Rendered images with source text |

=== Begin Enclosure ===

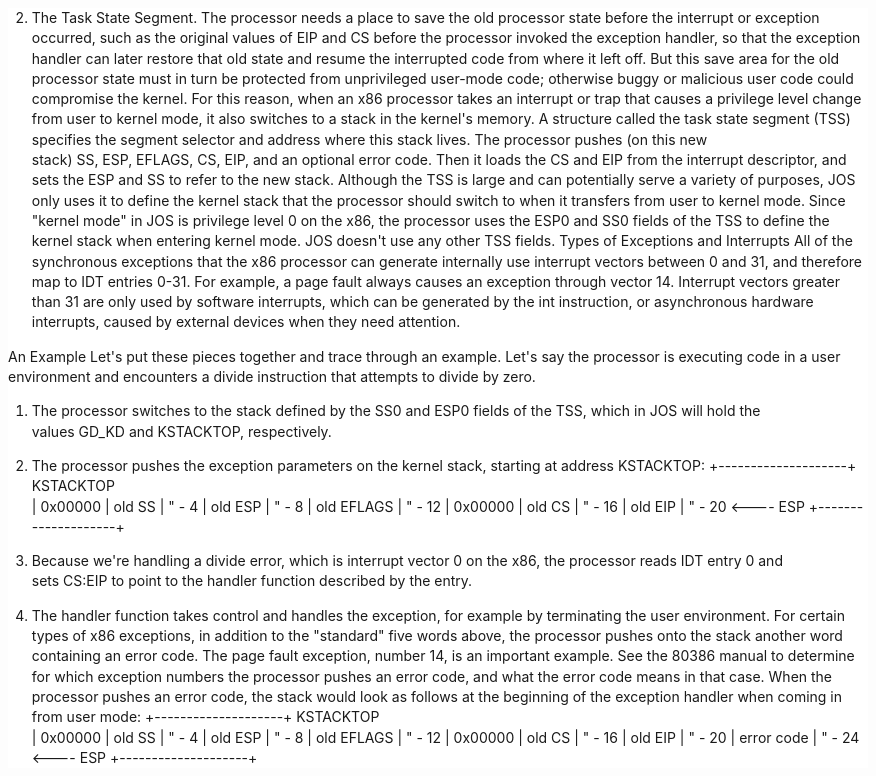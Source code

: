 2. The Task State Segment. The processor needs a place to save the old processor state before the interrupt or exception occurred, such as the original values of EIP and CS before the processor invoked the exception handler, so that the exception handler can later restore that old state and resume the interrupted code from where it left off. But this save area for the old processor state must in turn be protected from unprivileged user-mode code; otherwise buggy or malicious user code could compromise the kernel.
For this reason, when an x86 processor takes an interrupt or trap that causes a privilege level change from user to kernel mode, it also switches to a stack in the kernel's memory. A structure called the task state segment (TSS) specifies the segment selector and address where this stack lives. The processor pushes (on this new stack) SS, ESP, EFLAGS, CS, EIP, and an optional error code. Then it loads the CS and EIP from the interrupt descriptor, and sets the ESP and SS to refer to the new stack.
Although the TSS is large and can potentially serve a variety of purposes, JOS only uses it to define the kernel stack that the processor should switch to when it transfers from user to kernel mode. Since "kernel mode" in JOS is privilege level 0 on the x86, the processor uses the ESP0 and SS0 fields of the TSS to define the kernel stack when entering kernel mode. JOS doesn't use any other TSS fields.
Types of Exceptions and Interrupts
All of the synchronous exceptions that the x86 processor can generate internally use interrupt vectors between 0 and 31, and therefore map to IDT entries 0-31. For example, a page fault always causes an exception through vector 14. Interrupt vectors greater than 31 are only used by software interrupts, which can be generated by the int instruction, or asynchronous hardware interrupts, caused by external devices when they need attention.

An Example
Let's put these pieces together and trace through an example. Let's say the processor is executing code in a user environment and encounters a divide instruction that attempts to divide by zero.
1. The processor switches to the stack defined by the SS0 and ESP0 fields of the TSS, which in JOS will hold the values GD_KD and KSTACKTOP, respectively.
2. The processor pushes the exception parameters on the kernel stack, starting at address KSTACKTOP:
                     +--------------------+ KSTACKTOP             
                     | 0x00000 | old SS   |     " - 4
                     |      old ESP       |     " - 8
                     |     old EFLAGS     |     " - 12
                     | 0x00000 | old CS   |     " - 16
                     |      old EIP       |     " - 20 <---- ESP 
                     +--------------------+             
        
3. Because we're handling a divide error, which is interrupt vector 0 on the x86, the processor reads IDT entry 0 and sets CS:EIP to point to the handler function described by the entry.
4. The handler function takes control and handles the exception, for example by terminating the user environment.
For certain types of x86 exceptions, in addition to the "standard" five words above, the processor pushes onto the stack another word containing an error code. The page fault exception, number 14, is an important example. See the 80386 manual to determine for which exception numbers the processor pushes an error code, and what the error code means in that case. When the processor pushes an error code, the stack would look as follows at the beginning of the exception handler when coming in from user mode:
                     +--------------------+ KSTACKTOP             
                     | 0x00000 | old SS   |     " - 4
                     |      old ESP       |     " - 8
                     |     old EFLAGS     |     " - 12
                     | 0x00000 | old CS   |     " - 16
                     |      old EIP       |     " - 20
                     |     error code     |     " - 24 <---- ESP
                     +--------------------+             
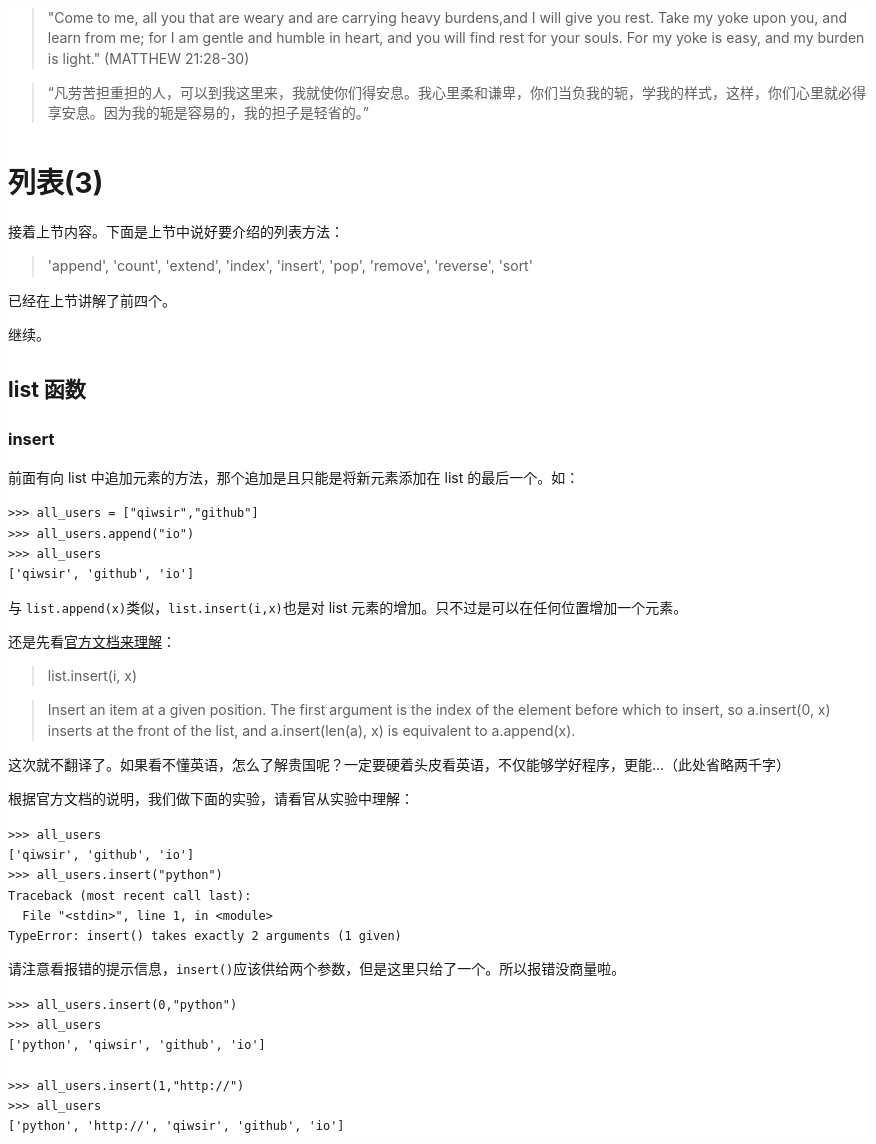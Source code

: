 >"Come to me, all you that are weary and are carrying heavy burdens,and I will give you rest. Take my yoke upon you, and learn from me; for I am gentle and humble in heart, and you will find rest for your souls. For my yoke is easy, and my burden is light." (MATTHEW 21:28-30)

>“凡劳苦担重担的人，可以到我这里来，我就使你们得安息。我心里柔和谦卑，你们当负我的轭，学我的样式，这样，你们心里就必得享安息。因为我的轭是容易的，我的担子是轻省的。”

# 列表(3)

接着上节内容。下面是上节中说好要介绍的列表方法：

>'append', 'count', 'extend', 'index', 'insert', 'pop', 'remove', 'reverse', 'sort'

已经在上节讲解了前四个。

继续。

## list 函数

### insert

前面有向 list 中追加元素的方法，那个追加是且只能是将新元素添加在 list 的最后一个。如：

    >>> all_users = ["qiwsir","github"]
    >>> all_users.append("io")
    >>> all_users
    ['qiwsir', 'github', 'io']

与 `list.append(x)`类似，`list.insert(i,x)`也是对 list 元素的增加。只不过是可以在任何位置增加一个元素。

还是先看[官方文档来理解](https://docs.python.org/2/tutorial/datastructures.html)：

>list.insert(i, x)

>    Insert an item at a given position. The first argument is the index of the element before which to insert, so a.insert(0, x) inserts at the front of the list, and a.insert(len(a), x) is equivalent to a.append(x).

这次就不翻译了。如果看不懂英语，怎么了解贵国呢？一定要硬着头皮看英语，不仅能够学好程序，更能...（此处省略两千字）

根据官方文档的说明，我们做下面的实验，请看官从实验中理解：

    >>> all_users
    ['qiwsir', 'github', 'io']
    >>> all_users.insert("python")      
    Traceback (most recent call last):
      File "<stdin>", line 1, in <module>
    TypeError: insert() takes exactly 2 arguments (1 given)
    
请注意看报错的提示信息，`insert()`应该供给两个参数，但是这里只给了一个。所以报错没商量啦。
    
    >>> all_users.insert(0,"python")
    >>> all_users
    ['python', 'qiwsir', 'github', 'io']
    
    >>> all_users.insert(1,"http://")
    >>> all_users
    ['python', 'http://', 'qiwsir', 'github', 'io']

=== End Enclosure ===

Required action | Which lines above include the string "given"? Show them.

Response for this exercise |
>    Insert an item at a given position. The first argument is the index of the element before which to insert, so a.insert(0, x) inserts at the front of the list, and a.insert(len(a), x) is equivalent to a.append(x).
    TypeError: insert() takes exactly 2 arguments (1 given)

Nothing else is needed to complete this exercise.